WORK ORDER:
Filter the entries, keeping every line with the word "workflows".

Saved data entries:
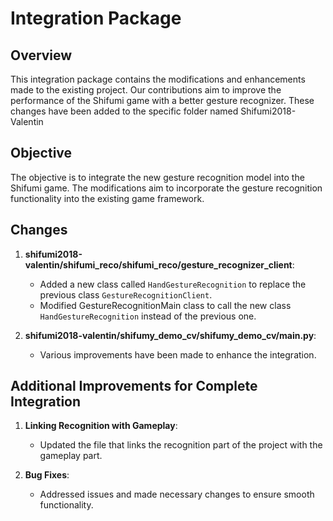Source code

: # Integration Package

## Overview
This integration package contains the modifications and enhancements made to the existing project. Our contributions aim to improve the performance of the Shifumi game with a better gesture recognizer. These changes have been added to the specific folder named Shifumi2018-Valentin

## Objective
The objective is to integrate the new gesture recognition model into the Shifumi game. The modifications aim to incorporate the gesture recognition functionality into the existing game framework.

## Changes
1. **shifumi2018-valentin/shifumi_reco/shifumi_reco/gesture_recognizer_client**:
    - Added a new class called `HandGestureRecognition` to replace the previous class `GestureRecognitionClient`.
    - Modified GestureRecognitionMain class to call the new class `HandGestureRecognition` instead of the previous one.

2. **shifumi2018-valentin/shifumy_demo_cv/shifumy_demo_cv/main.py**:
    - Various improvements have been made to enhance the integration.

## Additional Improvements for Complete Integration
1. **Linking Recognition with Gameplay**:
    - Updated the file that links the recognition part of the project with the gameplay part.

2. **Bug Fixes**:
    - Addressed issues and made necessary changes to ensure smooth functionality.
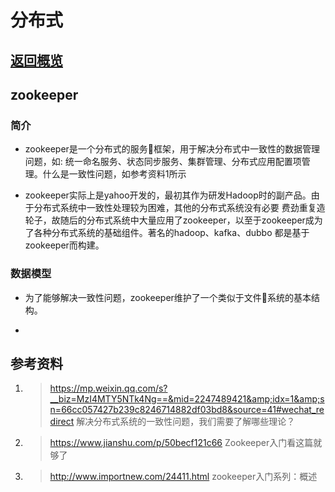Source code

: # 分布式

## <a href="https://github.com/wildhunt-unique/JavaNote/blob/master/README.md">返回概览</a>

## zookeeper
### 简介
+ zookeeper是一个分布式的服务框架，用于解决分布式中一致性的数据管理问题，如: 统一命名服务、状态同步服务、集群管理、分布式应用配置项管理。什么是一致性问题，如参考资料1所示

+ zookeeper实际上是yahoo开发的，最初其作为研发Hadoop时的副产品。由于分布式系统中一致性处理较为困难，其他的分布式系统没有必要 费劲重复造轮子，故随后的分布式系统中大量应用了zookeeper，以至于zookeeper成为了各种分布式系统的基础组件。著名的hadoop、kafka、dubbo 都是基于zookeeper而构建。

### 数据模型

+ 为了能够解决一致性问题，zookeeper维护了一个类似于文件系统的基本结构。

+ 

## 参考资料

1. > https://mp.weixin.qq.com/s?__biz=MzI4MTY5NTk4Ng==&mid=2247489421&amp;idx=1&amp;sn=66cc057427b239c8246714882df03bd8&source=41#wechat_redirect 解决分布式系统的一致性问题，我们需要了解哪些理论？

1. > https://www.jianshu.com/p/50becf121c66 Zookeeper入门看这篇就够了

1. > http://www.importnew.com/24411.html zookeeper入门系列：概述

---

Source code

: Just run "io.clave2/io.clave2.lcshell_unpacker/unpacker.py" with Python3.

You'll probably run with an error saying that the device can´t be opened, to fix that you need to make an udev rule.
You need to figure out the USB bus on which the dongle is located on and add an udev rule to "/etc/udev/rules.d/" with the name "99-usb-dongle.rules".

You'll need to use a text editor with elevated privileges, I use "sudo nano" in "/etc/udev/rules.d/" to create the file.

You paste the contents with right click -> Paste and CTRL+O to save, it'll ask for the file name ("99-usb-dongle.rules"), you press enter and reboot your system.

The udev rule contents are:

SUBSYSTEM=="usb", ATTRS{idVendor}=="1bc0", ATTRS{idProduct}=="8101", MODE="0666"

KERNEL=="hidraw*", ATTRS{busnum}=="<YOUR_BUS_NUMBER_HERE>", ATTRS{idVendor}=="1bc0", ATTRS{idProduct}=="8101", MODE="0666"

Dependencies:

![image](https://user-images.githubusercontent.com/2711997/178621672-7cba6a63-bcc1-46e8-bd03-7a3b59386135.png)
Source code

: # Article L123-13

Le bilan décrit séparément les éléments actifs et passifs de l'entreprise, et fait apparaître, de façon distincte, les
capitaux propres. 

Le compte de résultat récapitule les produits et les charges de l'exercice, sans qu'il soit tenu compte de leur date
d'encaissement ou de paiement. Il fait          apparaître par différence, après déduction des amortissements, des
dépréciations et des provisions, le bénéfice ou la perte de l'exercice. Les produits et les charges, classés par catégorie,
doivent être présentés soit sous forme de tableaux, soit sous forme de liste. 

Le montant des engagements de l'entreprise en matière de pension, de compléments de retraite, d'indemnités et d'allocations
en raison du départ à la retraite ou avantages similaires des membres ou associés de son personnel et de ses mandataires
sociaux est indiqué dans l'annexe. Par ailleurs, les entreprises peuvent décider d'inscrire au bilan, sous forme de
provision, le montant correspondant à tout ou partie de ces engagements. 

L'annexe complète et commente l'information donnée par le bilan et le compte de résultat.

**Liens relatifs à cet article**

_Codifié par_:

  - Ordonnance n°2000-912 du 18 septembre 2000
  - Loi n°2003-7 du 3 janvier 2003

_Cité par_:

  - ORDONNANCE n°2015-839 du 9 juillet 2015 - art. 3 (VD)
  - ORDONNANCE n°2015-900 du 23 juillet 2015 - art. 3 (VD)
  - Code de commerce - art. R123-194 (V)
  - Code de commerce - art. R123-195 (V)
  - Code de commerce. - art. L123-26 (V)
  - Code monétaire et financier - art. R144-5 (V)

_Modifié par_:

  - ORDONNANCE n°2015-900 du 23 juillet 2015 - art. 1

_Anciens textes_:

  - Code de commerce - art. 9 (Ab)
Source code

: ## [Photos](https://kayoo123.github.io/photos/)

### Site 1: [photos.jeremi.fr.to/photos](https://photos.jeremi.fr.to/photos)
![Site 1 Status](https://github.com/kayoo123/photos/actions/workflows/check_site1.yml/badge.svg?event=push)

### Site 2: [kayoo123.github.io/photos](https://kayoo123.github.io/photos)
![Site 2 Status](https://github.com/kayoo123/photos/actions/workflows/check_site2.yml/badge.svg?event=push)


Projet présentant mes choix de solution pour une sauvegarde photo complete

RESPONSE TO THE TASK:
![Site 1 Status](https://github.com/kayoo123/photos/actions/workflows/check_site1.yml/badge.svg?event=push)
![Site 2 Status](https://github.com/kayoo123/photos/actions/workflows/check_site2.yml/badge.svg?event=push)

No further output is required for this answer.